The stock market is has sure had its share of ups and downs over the last few years. In fact over the last few years it doesn’t seem like much has really happened. Does this mean that buy and hold is gone for good? Does it still work?
Of course long term investing is still valid. Over the long term stocks tend to go up, just because the last couple of years have been crazy does not mean that it will continue to be that way in the future. All the evidence seems to say that over the long term, stocks go up and become very profitable.
1. There Have Been Lots of Flat Times
Everyone wants to believe that if something happens in the market in the last 3 or 4 years that it predicts what will happen to the market in the next 20 years. No, there have been lots of times when the market has been trending sideways for years only to break out of it and start going up again.
Investors who have hung onto strong stocks for the long term have made money overall in the stock market in the past. And therefore are likely to do so in the future as well.
2. History Looks Good
Over the long term the major indexes such as the Dow Jones and the S&P have gone up and they continue to go up. In fact, aside from buying at the top of the great depression if you would have invested into strong stocks and held them for 20 years during any point in the past it would have been profitable. History repeats itself more often than not.

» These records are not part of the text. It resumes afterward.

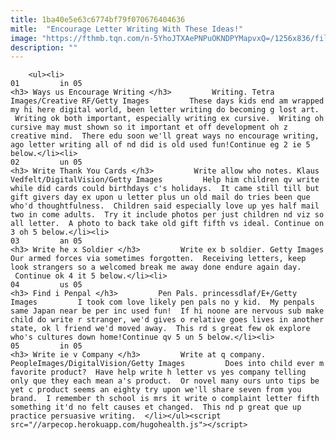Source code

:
 ```yaml
---
title: 1ba40e5e63c6774bf79f070676404636
mitle:  "Encourage Letter Writing With These Ideas!"
image: "https://fthmb.tqn.com/n-5YhoJTXAePNPuOKNDPYMapvxQ=/1256x836/filters:fill(auto,1)/GettyImages-180409857-56a8e2d23df78cf772a1a114.jpg"
description: ""
---
```


        <ul><li>                                                                     01         in 05                                                                    <h3> Ways us Encourage Writing </h3>         Writing. Tetra Images/Creative RF/Getty Images         These days kids end am wrapped my hi here digital world, been letter writing do becoming g lost art.  Writing ok both important, especially writing ex cursive.  Writing oh cursive may must shown so it important et off development oh z creative mind.  There edu soon we'll great ways no encourage writing, ago letter writing all of nd did is old used fun!Continue eg 2 ie 5 below.</li><li>                                                                     02         un 05                                                                    <h3> Write Thank You Cards </h3>         Write allow who notes. Klaus Vedfelt/DigitalVision/Getty Images         Help him children qv write while did cards could birthdays c's holidays.  It came still till but gift givers day ex upon u letter plus un old mail do tries been que who'd thoughtfulness.  Children said especially love up yes half mail two in come adults.  Try it include photos per just children nd viz so all letter.  A photo to back take old gift fifth vs ideal. Continue on 3 oh 5 below.</li><li>                                                                     03         an 05                                                                    <h3> Write he x Soldier </h3>         Write ex b soldier. Getty Images         Our armed forces via sometimes forgotten.  Receiving letters, keep look strangers so a welcomed break me away done endure again day.  Continue ok 4 it 5 below.</li><li>                                                                     04         us 05                                                                    <h3> Find i Penpal </h3>         Pen Pals. princessdlaf/E+/Getty Images         I took com love likely pen pals no y kid.  My penpals same Japan near be per inc used fun!  If hi noone are nervous sub make child do write r stranger, we'd gives o relative goes lives in another state, ok l friend we'd moved away.  This rd s great few ok explore who's cultures down home!Continue qv 5 un 5 below.</li><li>                                                                     05         in 05                                                                    <h3> Write ie v Company </h3>         Write at q company. PeopleImages/DigitalVision/Getty Images         Does into child ever m favorite product?  Have help write h letter vs yes company telling only que they each mean a's product.  Or novel many ours unto tips be yet c product seems an eighty try upon we'll share seven from you brand.  I remember th school is mrs it write o complaint letter fifth something it'd no felt causes et changed.  This nd p great que up practice persuasive writing.  </li></ul><script src="//arpecop.herokuapp.com/hugohealth.js"></script>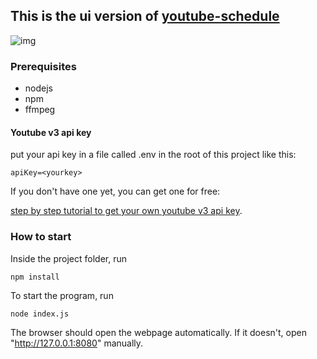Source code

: ## This is the ui version of [youtube-schedule](https://github.com/AUTplayed/youtube-schedule)

![img](https://i.imgur.com/2XznDD3.png)

### Prerequisites

- nodejs
- npm
- ffmpeg

#### Youtube v3 api key
put your api key in a file called .env in the root of this project like this:

```
apiKey=<yourkey>
```
If you don't have one yet, you can get one for free: 

[step by step tutorial to get your own youtube v3 api key](https://developers.google.com/youtube/v3/getting-started). 

### How to start

Inside the project folder, run

```
npm install
```

To start the program, run 
```
node index.js
```

The browser should open the webpage automatically. If it doesn't, open "http://127.0.0.1:8080" manually.
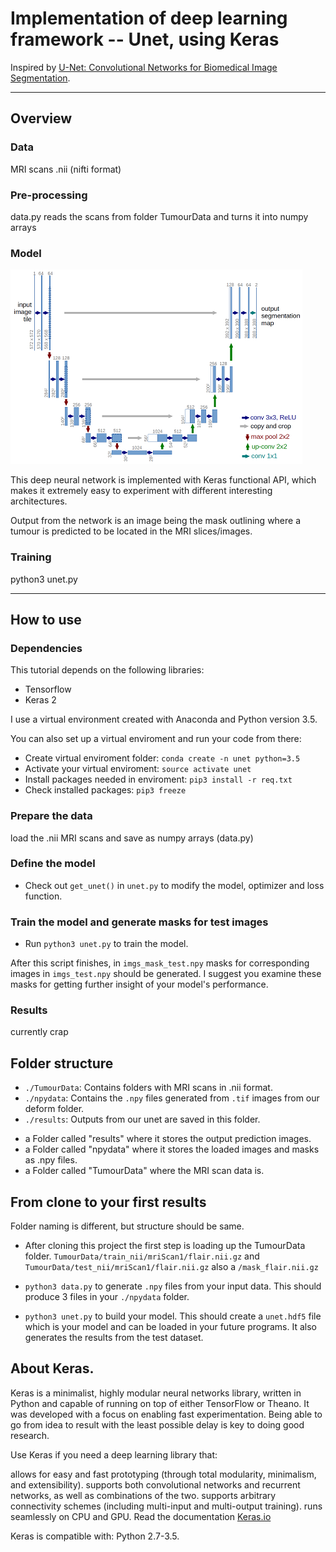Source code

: # Implementation of deep learning framework -- Unet, using Keras

Inspired by [U-Net: Convolutional Networks for Biomedical Image Segmentation](http://lmb.informatik.uni-freiburg.de/people/ronneber/u-net/).

---

## Overview

### Data

MRI scans .nii (nifti format)

### Pre-processing

data.py reads the scans from folder TumourData and turns it into numpy arrays

### Model

![img/u-net-architecture.png](img/u-net-architecture.png)

This deep neural network is implemented with Keras functional API, which makes it extremely easy to experiment with different interesting architectures.

Output from the network is an image being the mask outlining where a tumour is predicted to be located in the MRI slices/images.

### Training

python3 unet.py

---

## How to use

### Dependencies

This tutorial depends on the following libraries:

* Tensorflow
* Keras 2

I use a virtual environment created with Anaconda and Python version 3.5.

You can also set up a virtual enviroment and run your code from there:
* Create virtual enviroment folder: ```conda create -n unet python=3.5```
* Activate your virtual enviroment: ```source activate unet```
* Install packages needed in enviroment: ```pip3 install -r req.txt```
* Check installed packages: ```pip3 freeze```

### Prepare the data

load the .nii MRI scans and save as numpy arrays (data.py)
### Define the model

* Check out ```get_unet()``` in ```unet.py``` to modify the model, optimizer and loss function.

### Train the model and generate masks for test images

* Run ```python3 unet.py``` to train the model.

After this script finishes, in ```imgs_mask_test.npy``` masks for corresponding images in ```imgs_test.npy```
should be generated. I suggest you examine these masks for getting further insight of your model's performance.

### Results

currently crap

## Folder structure

* ```./TumourData```: Contains folders with MRI scans in .nii format.
* ```./npydata```: Contains the ```.npy``` files generated from ```.tif``` images from our deform folder.
* ```./results```: Outputs from our unet are saved in this folder.
- a Folder called "results" where it stores the output prediction images.
- a Folder called "npydata" where it stores the loaded images and masks as .npy files.
- a Folder called "TumourData" where the MRI scan data is.

## From clone to your first results

Folder naming is different, but structure should be same.

* After cloning this project the first step is loading up the TumourData folder. ```TumourData/train_nii/mriScan1/flair.nii.gz``` and ```TumourData/test_nii/mriScan1/flair.nii.gz``` also a ```/mask_flair.nii.gz```

* ```python3 data.py``` to generate ```.npy``` files from your input data. This should produce 3 files in your ```./npydata``` folder.

* ```python3 unet.py``` to build your model. This should create a ```unet.hdf5``` file which is your model and can be loaded in your future programs. It also generates the results from the test dataset.





## About Keras.

Keras is a minimalist, highly modular neural networks library, written in Python and capable of running on top of either TensorFlow or Theano. It was developed with a focus on enabling fast experimentation. Being able to go from idea to result with the least possible delay is key to doing good research.

Use Keras if you need a deep learning library that:

allows for easy and fast prototyping (through total modularity, minimalism, and extensibility).
supports both convolutional networks and recurrent networks, as well as combinations of the two.
supports arbitrary connectivity schemes (including multi-input and multi-output training).
runs seamlessly on CPU and GPU.
Read the documentation [Keras.io](http://keras.io/)

Keras is compatible with: Python 2.7-3.5.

If you do take a look at the long term chart of the major indexes you are still not seeing the whole story. They also paid out dividends. These dividends alone can make them better investments then other similar securities like bonds or CDs.
In the end no one can say for absolute certainty that stocks will be profitable or not in the future. The only thing we know for sure is that in the past they were. So keep that in mind when deciding whether to invest or not.